To show this we create a row-oriented table from our `Formaldehyde` data set, which is in a column-oriented format.

In [None]:
Formrows = Tables.rowtable(Formaldehyde)

then initialize a Cholesky factor and zero out its contents

In [None]:
chr = cholesky(zeros(3, 3) + I)  # initialize

In [None]:
fill!(chr.factors, 0);   # zero out the contents
chr

Update by rows

In [None]:
fill!(chr.factors, 0)
for r in Formrows
    lowrankupdate!(chr, [1.0, r.carb, r.optden])
end
chr

This is the same augmented Cholesky factor as before but obtained in a different way.  For generalized linear mixed models and for nonlinear mixed models it can be an advantage to work row-wise when performing some of the least squares calculations.
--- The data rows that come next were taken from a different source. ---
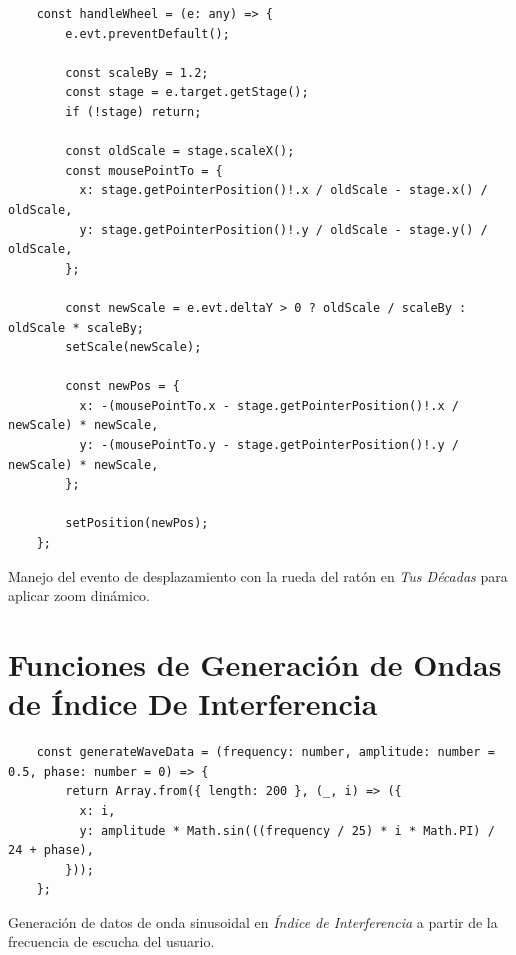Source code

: \begin{ifalgorithm}[H]
  \begin{lstlisting}
    const handleWheel = (e: any) => {
        e.evt.preventDefault();

        const scaleBy = 1.2;
        const stage = e.target.getStage();
        if (!stage) return;

        const oldScale = stage.scaleX();
        const mousePointTo = {
          x: stage.getPointerPosition()!.x / oldScale - stage.x() / oldScale,
          y: stage.getPointerPosition()!.y / oldScale - stage.y() / oldScale,
        };

        const newScale = e.evt.deltaY > 0 ? oldScale / scaleBy : oldScale * scaleBy;
        setScale(newScale);

        const newPos = {
          x: -(mousePointTo.x - stage.getPointerPosition()!.x / newScale) * newScale,
          y: -(mousePointTo.y - stage.getPointerPosition()!.y / newScale) * newScale,
        };

        setPosition(newPos);
    };
    \end{lstlisting}
  \caption{Manejo del evento de desplazamiento con la rueda del ratón en \textit{Tus Décadas} para aplicar zoom dinámico.}
  \label{alg:handle_wheel_tus_decadas}
\end{ifalgorithm}

\section*{Funciones de Generación de Ondas de Índice De Interferencia}

\begin{ifalgorithm}[H]
  \begin{lstlisting}
    const generateWaveData = (frequency: number, amplitude: number = 0.5, phase: number = 0) => {
        return Array.from({ length: 200 }, (_, i) => ({
          x: i,
          y: amplitude * Math.sin(((frequency / 25) * i * Math.PI) / 24 + phase),
        }));
    };
    \end{lstlisting}
  \caption{Generación de datos de onda sinusoidal en \textit{Índice de Interferencia} a partir de la frecuencia de escucha del usuario.}
  \label{alg:generate_wave_data}
\end{ifalgorithm}

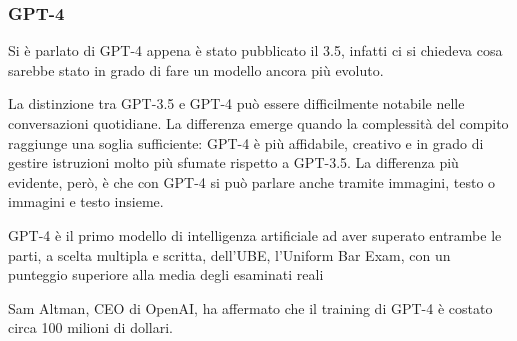 \subsubsection{GPT-4}
Si è parlato di GPT-4 appena è stato pubblicato il 3.5, infatti ci si chiedeva cosa sarebbe stato in grado di fare un modello ancora più evoluto.

La distinzione tra GPT-3.5 e GPT-4 può essere difficilmente notabile nelle conversazioni quotidiane. La differenza emerge quando la complessità del compito raggiunge una soglia sufficiente: GPT-4 è più affidabile, creativo e in grado di gestire istruzioni molto più sfumate rispetto a GPT-3.5. 
La differenza più evidente, però, è che con GPT-4 si può parlare anche tramite immagini, testo o immagini e testo insieme.

GPT-4 è il primo modello di intelligenza artificiale ad aver superato entrambe le parti, a scelta multipla e scritta, dell'UBE, l'Uniform Bar Exam, con un punteggio superiore alla media degli esaminati reali \cite{gpt4bar}

Sam Altman, CEO di OpenAI, ha affermato che il training di GPT-4 è costato circa 100 milioni di dollari.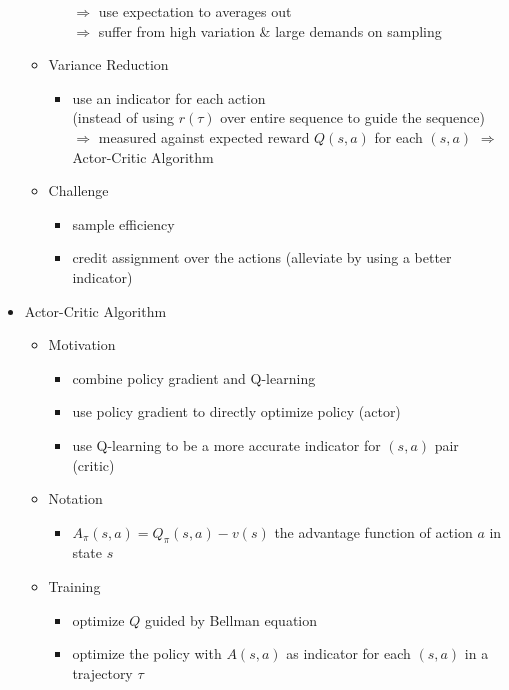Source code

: \begin{itemize}
\begin{itemize}
\begin{itemize}
		$\Rightarrow$ use expectation to averages out \\
		$\Rightarrow$ suffer from high variation \& large demands on sampling
		\end{itemize}
	\item Variance Reduction
		\begin{itemize}
		\item use an indicator for each action \\
		(instead of using $r(\tau)$ over entire sequence to guide the sequence) \\
		$\Rightarrow$ measured against expected reward $Q(s,a)$ for each $(s,a)$
		$\Rightarrow$ Actor-Critic Algorithm
		\end{itemize}
	\item Challenge
		\begin{itemize}
		\item sample efficiency
		\item credit assignment over the actions (alleviate by using a better indicator)
		\end{itemize}
	\end{itemize}
\item Actor-Critic Algorithm
	\begin{itemize}
	\item Motivation
		\begin{itemize}
		\item combine policy gradient and Q-learning
		\item use policy gradient to directly optimize policy (actor)
		\item use Q-learning to be a more accurate indicator for $(s,a)$ pair (critic)
		\end{itemize}
	\item Notation
		\begin{itemize}
		\item $A_\pi(s,a) = Q_\pi(s,a)-v(s)$ the advantage function of action $a$ in state $s$
		\end{itemize}
	\item Training
		\begin{itemize}
		\item optimize $Q$ guided by Bellman equation
		\item optimize the policy with $A(s,a)$ as indicator for each $(s,a)$ in a trajectory $\tau$
		\end{itemize}
	\end{itemize}
\end{itemize}


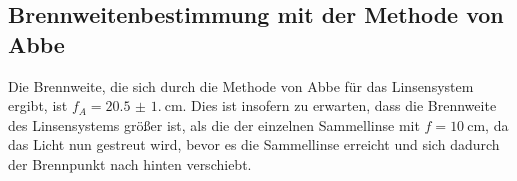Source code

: \subsection{Brennweitenbestimmung mit der Methode von Abbe}
Die Brennweite, die sich durch die Methode von Abbe für das Linsensystem ergibt, ist $f_A=\qty{20.5(1.0)}{\centi\meter}$.
Dies ist insofern zu erwarten, dass die Brennweite des Linsensystems größer ist, als die der einzelnen Sammellinse mit $f=\qty{10}{\centi\meter}$,
da das Licht nun gestreut wird, bevor es die Sammellinse erreicht und sich dadurch der Brennpunkt nach hinten verschiebt.
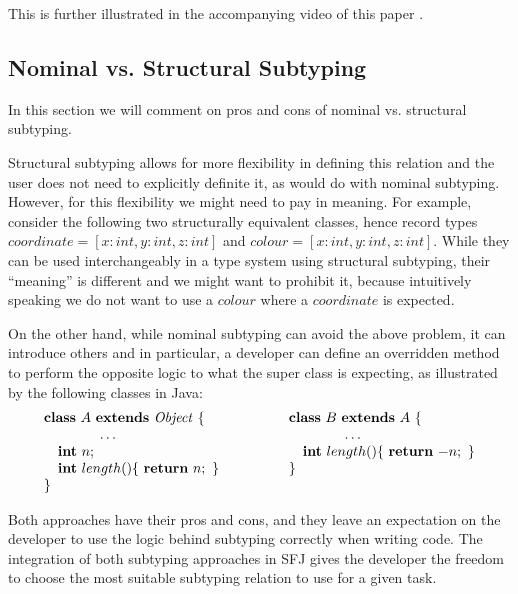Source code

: \documentclass[runningheads]{llncs}
\begin{document}
This is further illustrated in the accompanying video of this paper \cite{UD20}.

\subsection{Nominal vs. Structural Subtyping}
\label{sec:nominal}
In this section we will comment on pros and cons of nominal vs. structural subtyping.

Structural subtyping allows for more flexibility in defining this relation and the user does not need to explicitly definite it, as would do with nominal subtyping.
However, for this flexibility we might need to pay in meaning.
For example, consider the following two structurally equivalent classes, hence record types
$coordinate = [x:int, y:int, z:int]$ and $colour = [x:int, y:int, z:int]$.
While they can be used interchangeably in a type system using structural subtyping, their ``meaning'' is different and we might want to prohibit it, because intuitively speaking we do not want to use a $colour$ where a $coordinate$ is expected.

On the other hand, while nominal subtyping can avoid the above problem, it can introduce others and in particular, a developer can define an overridden method to perform the opposite logic to what the super class is expecting, as illustrated by the following classes in Java:
\begin{equation*}
    \begin{array}{ll}
        \mathbf{class} \  A \ \mathbf{extends }\  \mathit{Object}\ \{
         &
            \qquad
            \mathbf{class} \  B \ \mathbf{extends }\  A\ \{
                \\
               \qquad \qquad\ldots \qquad
         &
                \qquad\qquad\qquad \ldots
                \\
                \quad \textbf{int}\ n;\qquad
         &
                \qquad\quad \textbf{int}\ length()\{\ \mathbf{return}\ {-n};\ \}
                \\
                \quad \textbf{int}\ length()\{\ \mathbf{return}\ {n};\ \}\qquad
         &
                \qquad\}
                \\   \}
    \end{array}
\end{equation*}

Both approaches have their pros and cons, and they leave an expectation on the developer to use the logic behind subtyping correctly when writing code.
The integration of both subtyping approaches in SFJ gives the developer the freedom to choose the most suitable subtyping relation to use for a given task.
\end{document}
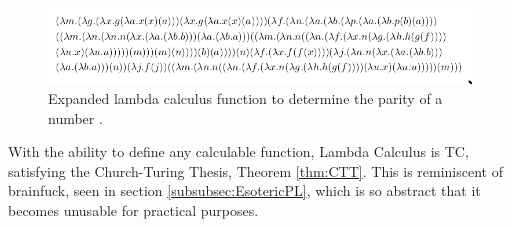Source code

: \begin{figure}[htb]
    \centering
    \includegraphics[width=16cm]{Images/oddevenlambda.png}
       \caption{Expanded lambda calculus function to determine the parity of a number \cite{RedditLambdaCalcPost,RedditLambdaCalcComment}.}
           \label{fig:OddEvenLambda}
\end{figure}

With the ability to define any calculable function, Lambda Calculus is TC, satisfying the Church-Turing Thesis, Theorem \ref{thm:CTT}.
This is reminiscent of brainfuck, seen in section \ref{subsubsec:EsotericPL}, which is so abstract that it becomes unusable for practical purposes.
### Other decompositions for least squares solutions

There are other ways of solving a least squares problem, such as using an _orthogonal-triangular_ decomposition, also called a _QR_ decomposition, or a singular value decomposition.  The bottom line is that we decompose $\mathbf{X}$ or $\mathbf{X^\prime X}$ into some convenient product of orthogonal or triangular or diagonal matrices and work with those.  Just to relate these ideas, the _QR_ decomposition of $\mathbf{X}$ is

In [None]:
qrX = qr(X)

Notice that the `R` factor is the upper Cholesky factor of $\mathbf{X^\prime X}$ with the first row multiplied by -1 so its transposed product with itself is $\mathbf{X^\prime X}$.

In [None]:
qrX.R'qrX.R

That is,

In [None]:
qrX.R'qrX.R ≈ xpx

The original solution for $\widehat{\mathbf{\beta}}$ from the expression `X\y` is actually performed by taking a QR decomposition of `X`.